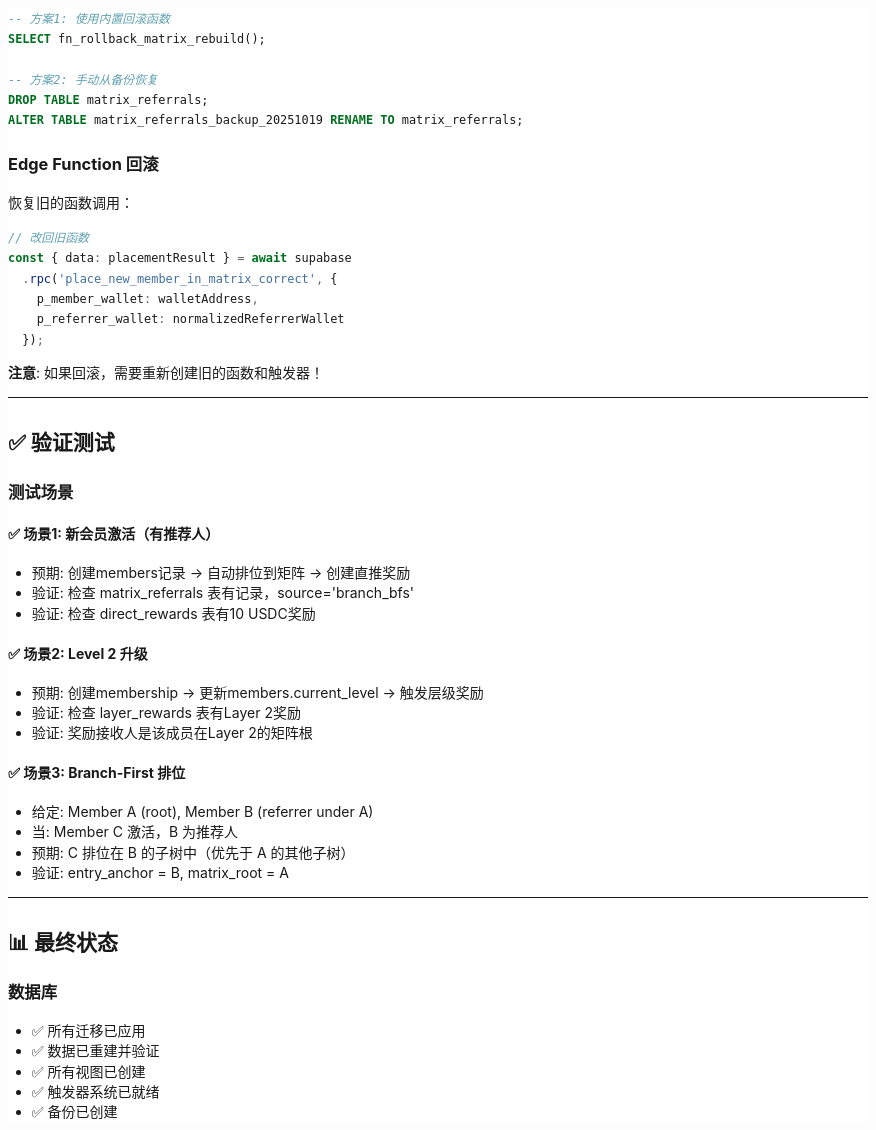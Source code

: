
 ```sql
-- 方案1: 使用内置回滚函数
SELECT fn_rollback_matrix_rebuild();

-- 方案2: 手动从备份恢复
DROP TABLE matrix_referrals;
ALTER TABLE matrix_referrals_backup_20251019 RENAME TO matrix_referrals;
```

### Edge Function 回滚

恢复旧的函数调用：
```typescript
// 改回旧函数
const { data: placementResult } = await supabase
  .rpc('place_new_member_in_matrix_correct', {
    p_member_wallet: walletAddress,
    p_referrer_wallet: normalizedReferrerWallet
  });
```

**注意**: 如果回滚，需要重新创建旧的函数和触发器！

---

## ✅ 验证测试

### 测试场景

#### ✅ 场景1: 新会员激活（有推荐人）
- 预期: 创建members记录 → 自动排位到矩阵 → 创建直推奖励
- 验证: 检查 matrix_referrals 表有记录，source='branch_bfs'
- 验证: 检查 direct_rewards 表有10 USDC奖励

#### ✅ 场景2: Level 2 升级
- 预期: 创建membership → 更新members.current_level → 触发层级奖励
- 验证: 检查 layer_rewards 表有Layer 2奖励
- 验证: 奖励接收人是该成员在Layer 2的矩阵根

#### ✅ 场景3: Branch-First 排位
- 给定: Member A (root), Member B (referrer under A)
- 当: Member C 激活，B 为推荐人
- 预期: C 排位在 B 的子树中（优先于 A 的其他子树）
- 验证: entry_anchor = B, matrix_root = A

---

## 📊 最终状态

### 数据库

- ✅ 所有迁移已应用
- ✅ 数据已重建并验证
- ✅ 所有视图已创建
- ✅ 触发器系统已就绪
- ✅ 备份已创建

********

» Your instructions
Images in the records must not be repeated; everything else should be returned exactly.

» Reply to the task
Source code

:
 ```sql
-- 方案1: 使用内置回滚函数
SELECT fn_rollback_matrix_rebuild();

-- 方案2: 手动从备份恢复
DROP TABLE matrix_referrals;
ALTER TABLE matrix_referrals_backup_20251019 RENAME TO matrix_referrals;
```

### Edge Function 回滚

恢复旧的函数调用：
```typescript
// 改回旧函数
const { data: placementResult } = await supabase
  .rpc('place_new_member_in_matrix_correct', {
    p_member_wallet: walletAddress,
    p_referrer_wallet: normalizedReferrerWallet
  });
```

**注意**: 如果回滚，需要重新创建旧的函数和触发器！

---

## ✅ 验证测试

### 测试场景

#### ✅ 场景1: 新会员激活（有推荐人）
- 预期: 创建members记录 → 自动排位到矩阵 → 创建直推奖励
- 验证: 检查 matrix_referrals 表有记录，source='branch_bfs'
- 验证: 检查 direct_rewards 表有10 USDC奖励

#### ✅ 场景2: Level 2 升级
- 预期: 创建membership → 更新members.current_level → 触发层级奖励
- 验证: 检查 layer_rewards 表有Layer 2奖励
- 验证: 奖励接收人是该成员在Layer 2的矩阵根

#### ✅ 场景3: Branch-First 排位
- 给定: Member A (root), Member B (referrer under A)
- 当: Member C 激活，B 为推荐人
- 预期: C 排位在 B 的子树中（优先于 A 的其他子树）
- 验证: entry_anchor = B, matrix_root = A

---

## 📊 最终状态

### 数据库

- ✅ 所有迁移已应用
- ✅ 数据已重建并验证
- ✅ 所有视图已创建
- ✅ 触发器系统已就绪
- ✅ 备份已创建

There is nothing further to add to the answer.